* _What the task asks_: Where a line of the data holds the word "OpenAI", copy that line.
*** Records for processing ***
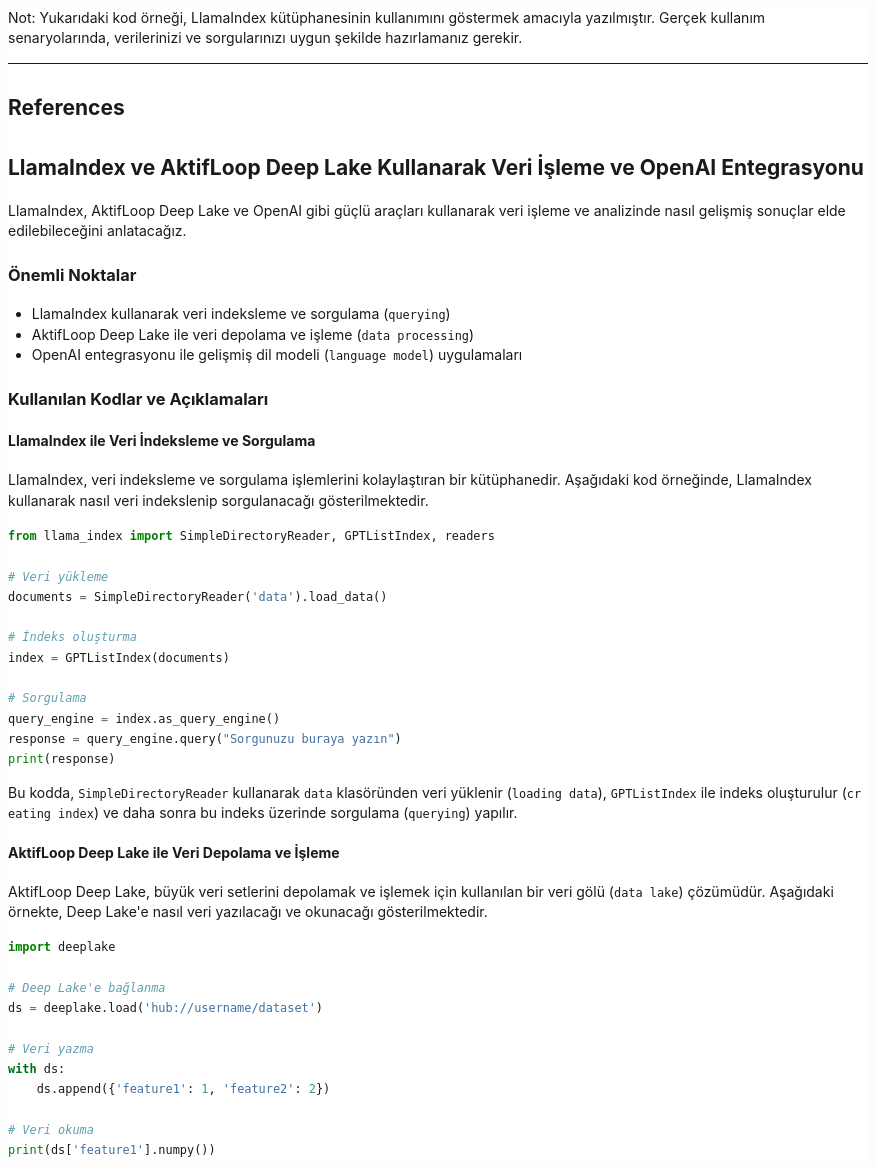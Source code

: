Not: Yukarıdaki kod örneği, LlamaIndex kütüphanesinin kullanımını göstermek amacıyla yazılmıştır. Gerçek kullanım senaryolarında, verilerinizi ve sorgularınızı uygun şekilde hazırlamanız gerekir.

---

## References

## LlamaIndex ve AktifLoop Deep Lake Kullanarak Veri İşleme ve OpenAI Entegrasyonu

LlamaIndex, AktifLoop Deep Lake ve OpenAI gibi güçlü araçları kullanarak veri işleme ve analizinde nasıl gelişmiş sonuçlar elde edilebileceğini anlatacağız.

### Önemli Noktalar
- LlamaIndex kullanarak veri indeksleme ve sorgulama (`querying`)
- AktifLoop Deep Lake ile veri depolama ve işleme (`data processing`)
- OpenAI entegrasyonu ile gelişmiş dil modeli (`language model`) uygulamaları

### Kullanılan Kodlar ve Açıklamaları

#### LlamaIndex ile Veri İndeksleme ve Sorgulama
LlamaIndex, veri indeksleme ve sorgulama işlemlerini kolaylaştıran bir kütüphanedir. Aşağıdaki kod örneğinde, LlamaIndex kullanarak nasıl veri indekslenip sorgulanacağı gösterilmektedir.

```python
from llama_index import SimpleDirectoryReader, GPTListIndex, readers

# Veri yükleme
documents = SimpleDirectoryReader('data').load_data()

# İndeks oluşturma
index = GPTListIndex(documents)

# Sorgulama
query_engine = index.as_query_engine()
response = query_engine.query("Sorgunuzu buraya yazın")
print(response)
```

Bu kodda, `SimpleDirectoryReader` kullanarak `data` klasöründen veri yüklenir (`loading data`), `GPTListIndex` ile indeks oluşturulur (`creating index`) ve daha sonra bu indeks üzerinde sorgulama (`querying`) yapılır.

#### AktifLoop Deep Lake ile Veri Depolama ve İşleme
AktifLoop Deep Lake, büyük veri setlerini depolamak ve işlemek için kullanılan bir veri gölü (`data lake`) çözümüdür. Aşağıdaki örnekte, Deep Lake'e nasıl veri yazılacağı ve okunacağı gösterilmektedir.

```python
import deeplake

# Deep Lake'e bağlanma
ds = deeplake.load('hub://username/dataset')

# Veri yazma
with ds:
    ds.append({'feature1': 1, 'feature2': 2})

# Veri okuma
print(ds['feature1'].numpy())
```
***
* _Result_:
## LlamaIndex ve AktifLoop Deep Lake Kullanarak Veri İşleme ve OpenAI Entegrasyonu
LlamaIndex, AktifLoop Deep Lake ve OpenAI gibi güçlü araçları kullanarak veri işleme ve analizinde nasıl gelişmiş sonuçlar elde edilebileceğini anlatacağız.
- OpenAI entegrasyonu ile gelişmiş dil modeli (`language model`) uygulamaları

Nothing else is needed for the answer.